Hardware implementation of elliptic curve cryptography based on residue number systems
thesisposted on 2022-03-29, 01:40 authored by Mohamad Ali Mehrabi
In today's technology, a sheer number of Internet of things applications use hardware security modules for secure communications. The widely used algorithms in security modules, for example, digital signatures and key agreement, are based upon elliptic curve cryptography (ECC). In many IoT applications, such as intelligent transportation systems and distributed control systems, thousands of safety messages need to be signed and verified within a very short time frame. Considerable research has been conducted in the design of fast elliptic curve arithmetic on finite fields using residue number systems (RNS). This thesis investigates fast hardware implementations for RNS elliptic curve cryptography (ECC) co-processors. Our focus is to speed up the ECC point multiplication operation by exploiting the properties of the residue number system (RNS). The RNS consists of independent and carry-free small-sized integer channels that make it suitable for long-integer arithmetic. By harnessing the RNS properties, hardware parallelism, and utilising different point multiplication algorithms, we designed a low-latency ECC point multiplication co-processor for the standard elliptic curves SECP256K1, ED25519, and Brainpool256r1 which are widely used in the industry.
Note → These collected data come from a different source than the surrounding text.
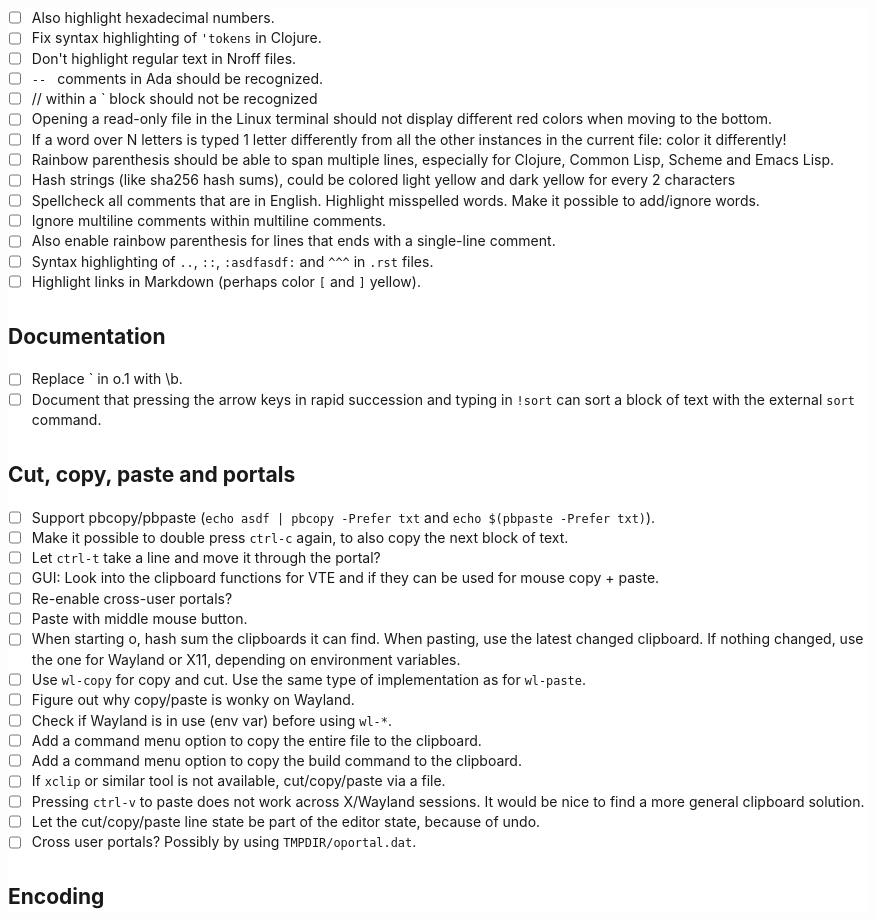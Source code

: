 - [ ] Also highlight hexadecimal numbers.
- [ ] Fix syntax highlighting of `'tokens` in Clojure.
- [ ] Don't highlight regular text in Nroff files.
- [ ] `-- ` comments in Ada should be recognized.
- [ ] // within a ` block should not be recognized
- [ ] Opening a read-only file in the Linux terminal should not display different red colors when moving to the bottom.
- [ ] If a word over N letters is typed 1 letter differently from all the other instances in the current file: color it differently!
- [ ] Rainbow parenthesis should be able to span multiple lines, especially for Clojure, Common Lisp, Scheme and Emacs Lisp.
- [ ] Hash strings (like sha256 hash sums), could be colored light yellow and dark yellow for every 2 characters
- [ ] Spellcheck all comments that are in English. Highlight misspelled words. Make it possible to add/ignore words.
- [ ] Ignore multiline comments within multiline comments.
- [ ] Also enable rainbow parenthesis for lines that ends with a single-line comment.
- [ ] Syntax highlighting of `..`, `::`, `:asdfasdf:` and `^^^` in `.rst` files.
- [ ] Highlight links in Markdown (perhaps color `[` and `]` yellow).

## Documentation

- [ ] Replace ` in o.1 with \b.
- [ ] Document that pressing the arrow keys in rapid succession and typing in `!sort` can sort a block of text with the external `sort` command.

## Cut, copy, paste and portals

- [ ] Support pbcopy/pbpaste (`echo asdf | pbcopy -Prefer txt` and `echo $(pbpaste -Prefer txt)`).
- [ ] Make it possible to double press `ctrl-c` again, to also copy the next block of text.
- [ ] Let `ctrl-t` take a line and move it through the portal?
- [ ] GUI: Look into the clipboard functions for VTE and if they can be used for mouse copy + paste.
- [ ] Re-enable cross-user portals?
- [ ] Paste with middle mouse button.
- [ ] When starting o, hash sum the clipboards it can find. When pasting, use the latest changed clipboard. If nothing changed, use the one for Wayland or X11, depending on environment variables.
- [ ] Use `wl-copy` for copy and cut. Use the same type of implementation as for `wl-paste`.
- [ ] Figure out why copy/paste is wonky on Wayland.
- [ ] Check if Wayland is in use (env var) before using `wl-*`.
- [ ] Add a command menu option to copy the entire file to the clipboard.
- [ ] Add a command menu option to copy the build command to the clipboard.
- [ ] If `xclip` or similar tool is not available, cut/copy/paste via a file.
- [ ] Pressing `ctrl-v` to paste does not work across X/Wayland sessions. It would be nice to find a more general clipboard solution.
- [ ] Let the cut/copy/paste line state be part of the editor state, because of undo.
- [ ] Cross user portals? Possibly by using `TMPDIR/oportal.dat`.

## Encoding
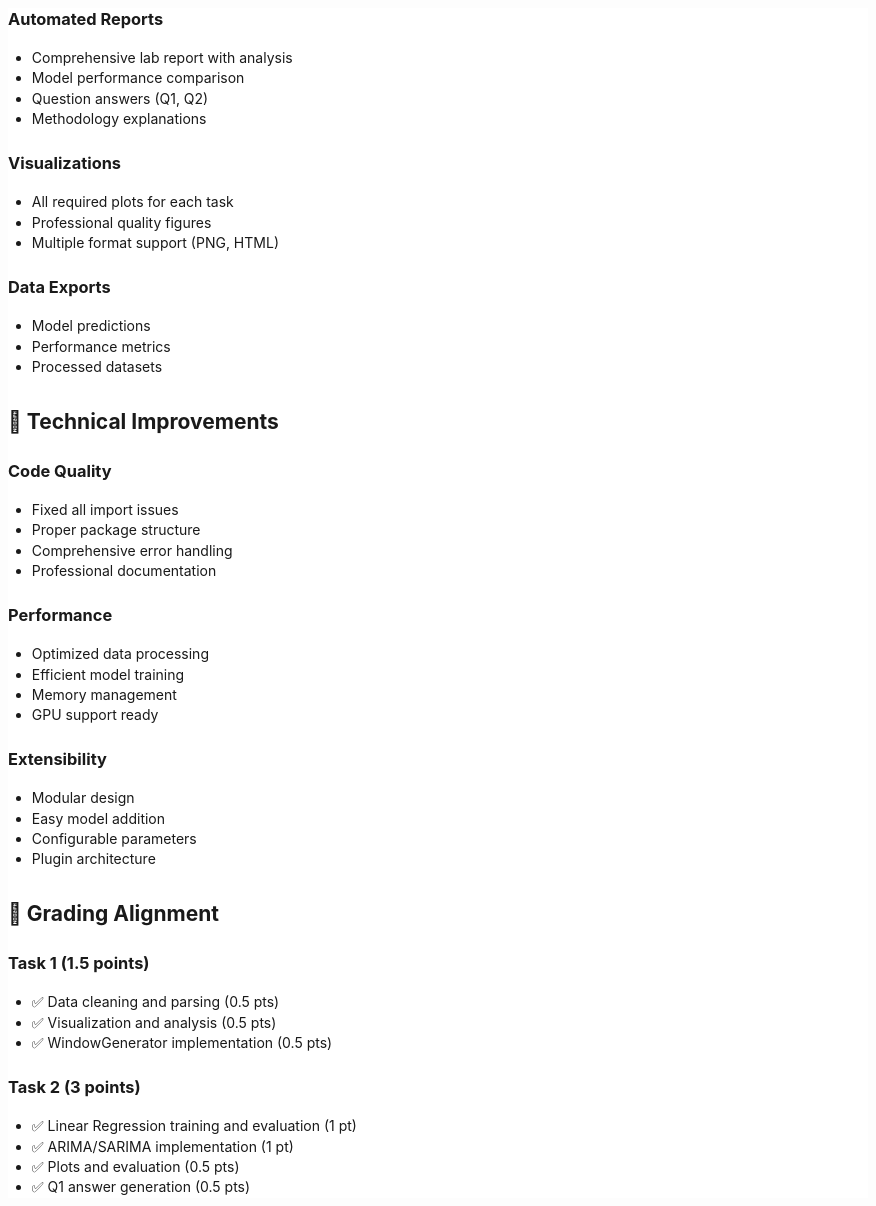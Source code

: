### Automated Reports
- Comprehensive lab report with analysis
- Model performance comparison
- Question answers (Q1, Q2)
- Methodology explanations

### Visualizations
- All required plots for each task
- Professional quality figures
- Multiple format support (PNG, HTML)

### Data Exports
- Model predictions
- Performance metrics
- Processed datasets

## 🔧 Technical Improvements

### Code Quality
- Fixed all import issues
- Proper package structure
- Comprehensive error handling
- Professional documentation

### Performance
- Optimized data processing
- Efficient model training
- Memory management
- GPU support ready

### Extensibility
- Modular design
- Easy model addition
- Configurable parameters
- Plugin architecture

## 🎯 Grading Alignment

### Task 1 (1.5 points)
- ✅ Data cleaning and parsing (0.5 pts)
- ✅ Visualization and analysis (0.5 pts)
- ✅ WindowGenerator implementation (0.5 pts)

### Task 2 (3 points)
- ✅ Linear Regression training and evaluation (1 pt)
- ✅ ARIMA/SARIMA implementation (1 pt)
- ✅ Plots and evaluation (0.5 pts)
- ✅ Q1 answer generation (0.5 pts)
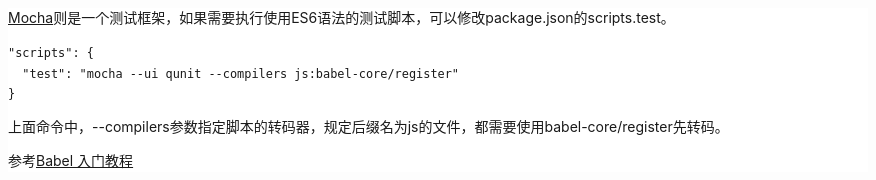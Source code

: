 [Mocha][6]则是一个测试框架，如果需要执行使用ES6语法的测试脚本，可以修改package.json的scripts.test。

    "scripts": {
      "test": "mocha --ui qunit --compilers js:babel-core/register"
    }

上面命令中，--compilers参数指定脚本的转码器，规定后缀名为js的文件，都需要使用babel-core/register先转码。

参考[Babel 入门教程][7]

[1]: https://babeljs.io/
[2]: http://babeljs.io/docs/usage/options/
[3]: https://github.com/babel/babel/blob/master/packages/babel-plugin-transform-runtime/src/definitions.js
[4]: https://babeljs.io/repl/
[5]: http://eslint.org/
[6]: http://www.ruanyifeng.com/blog/2015/12/a-mocha-tutorial-of-examples.html
[7]: http://www.ruanyifeng.com/blog/2016/01/babel.html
This thesis contributes to the field of hardware cryptography as follows: Two new architectures for RNS modular reduction are proposed. The first improvement is on the RNS Montgomery reduction algorithm in which its FPGA implementation utilises fewer hardware resources and is also much faster in terms of speed compared to the literature. In addition to the RNS modular reduction algorithm, a new modular reduction based on the sum of residues (SOR) is proposed. The SOR algorithm is highly parallelisable. Two variants of the SOR algorithm with different levels of parallelism are implemented on FPGA. Furthermore, the elliptic curve group law operations are optimised for parallel computation and are used in the design of an RNS ECC co-processor. This thesis analyses the security of RNS GLV ECC co-processors with respect to side-channel, power data analysis by making use of machine and deep learning algorithms. Finally, suitable countermeasures are proposed to make such co-processors immune to side-channel attacks -- abstract.